Mike Walbridge interviewed me for his latest "Game Anthropologist" column over at GameSetWatch. I thank him for including my rambling, incoherent thoughts alongside insights from some heavy hitters, including N'Gai Croal from Newsweek, Kieron Gillen from Rock, Paper, Shotgun, and Shawn Elliott from 1up.com. The subject: The state of intelligent games criticism.
Without knowing how much was left on the cutting room floor, I get the impression that nobody is too sanguine about the state of the art. Of the writers interviewed, most contribute to fairly popular, mainstream paper-and-ink publications. Yet, to a man, it seems like we all see our blogs as the only place we can write about games the way we really want to.
N'Gai says all the interesting writing is being done online. Leigh says her blog is the outlet for her voice (which, presumably, means that Kotaku and Variety are not). Shawn says his blog is a place for him to try writing about games as it should be done (again, implying that Ziff-Davis publications aren't). I feel the same way. Although the quote wasn't used in the piece, I said as much to Mike -- that Insult Swordfighting is the place I can say what I actually want to say.
That's strange. Writing for publications as diverse as Kotaku, Newsweek, the Phoenix, and Games for Windows, and we all feel like -- what? Like we're not serving our readers as best we could? What's the implication here? Are we speaking the softest into the biggest megaphones? Do we think the larger audiences are somehow unready for the brilliance we're slinging on the side? If I didn't know better, I'd think this signaled contempt for the readership.
But that's not the case. If anything, this article makes it clear that most of us have faith that things are heading in the right direction, slowly but inexorably. For one thing, you do have to keep your audience in mind when you're writing for a magazine or a newspaper. You have to remember who you're working for. I see the typical Phoenix reader not as a career gamer, so it doesn't make sense to try to talk to them on that level. Instead, I try to talk put the game in a context they'd understand, focusing on things like story and theme when possible.
Am I sure that I've got this hypothetical reader pegged? No. It's a question of intuition more than anything else. But it's always at the forefront of my mind when I write for the Phoenix. Years from now, I think that reader will have much more of an intimate relationship with games, and the style of review will be different at the time. Still, on a blog, that question never comes up. You write what you want, and the readers either come or they don't. Usually, they don't.

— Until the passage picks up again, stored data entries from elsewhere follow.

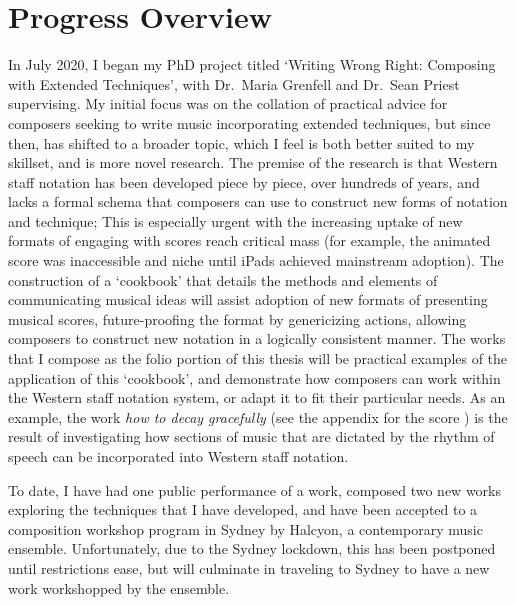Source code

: \section{Progress Overview}
In July 2020, I began my PhD project titled `Writing Wrong Right: Composing with Extended Techniques', with Dr.\ Maria Grenfell and Dr.\ Sean Priest supervising.
My initial focus was on the collation of practical advice for composers seeking to write music incorporating extended techniques, but since then, has shifted to a broader topic, which I feel is both better suited to my skillset, and is more novel research.
The premise of the research is that Western staff notation has been developed piece by piece, over hundreds of years, and lacks a formal schema that composers can use to construct new forms of notation and technique; 
This is especially urgent with the increasing uptake of new formats of engaging with scores reach critical mass (for example, the animated score was inaccessible and niche until iPads achieved mainstream adoption).
The construction of a `cookbook' that details the methods and elements of communicating musical ideas will assist adoption of new formats of presenting musical scores, future-proofing the format by genericizing actions, allowing composers to construct new notation in a logically consistent manner.
The works that I compose as the folio portion of this thesis will be practical examples of the application of this `cookbook', and demonstrate how composers can work within the Western staff notation system, or adapt it to fit their particular needs.
As an example, the work \emph{how to decay gracefully} (see 
the appendix for the score
) is the result of investigating how sections of music that are dictated by the rhythm of speech can be incorporated into Western staff notation.

To date, I have had one public performance of a work, composed two new works exploring the techniques that I have developed, and have been accepted to a composition workshop program in Sydney by Halcyon, a contemporary music ensemble.
Unfortunately, due to the Sydney lockdown, this has been postponed until restrictions ease, but will culminate in traveling to Sydney to have a new work workshopped by the ensemble. 
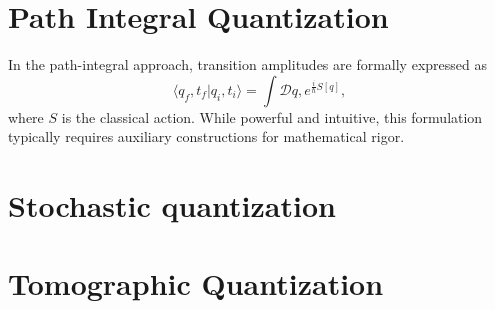 \section{Path Integral Quantization}

In the path-integral approach, transition amplitudes are formally expressed as
\begin{equation}
\langle q_f,t_f | q_i,t_i \rangle = \int \mathcal{D}q, e^{\frac{i}{\hbar}S[q]},
\end{equation}
where $S$ is the classical action. While powerful and intuitive, this formulation typically requires auxiliary constructions for mathematical rigor.

\section{Stochastic quantization}
\label{stochastic-quantization}

\section{Tomographic Quantization}
\label{tomographic-quantization}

You can't ignore the hard numbers. People want newsbites and they want review scores. Web users just don't want to read long, involved essays. As readers migrate from print to the Web, savvy publishers are going to continue to break their content down into easily digestable chunks of fast facts. I'm not suggesting that this indicates a dumbing down of the general population -- it may even be the opposite, as more and more people get online -- but writers and readers may be at odds as far as what they want criticism to look like. And in every case when such a conflict arises, the readers will win. (As they should!)
Of course, there is still an audience for this stuff. People do read The Brainy Gamer and Save the Robot -- just not in the numbers they read IGN or Gamespot. When 1up editors like Shawn Elliott and Jeremy Parish explore the studio space in their personal blogs, they're reaching readers, too. The level of discourse in games coverage is higher than it's ever been, even if you have to hunt for it a little bit. But even that is starting to change. Mike's article is evidence of that.
It won't happen overnight. If good writers are committed to improving the quality of all writing, then there's really no other choice but to keep at it and hope our efforts bubble up through our blogs and into the "real" publications. We have to do this. We're writers.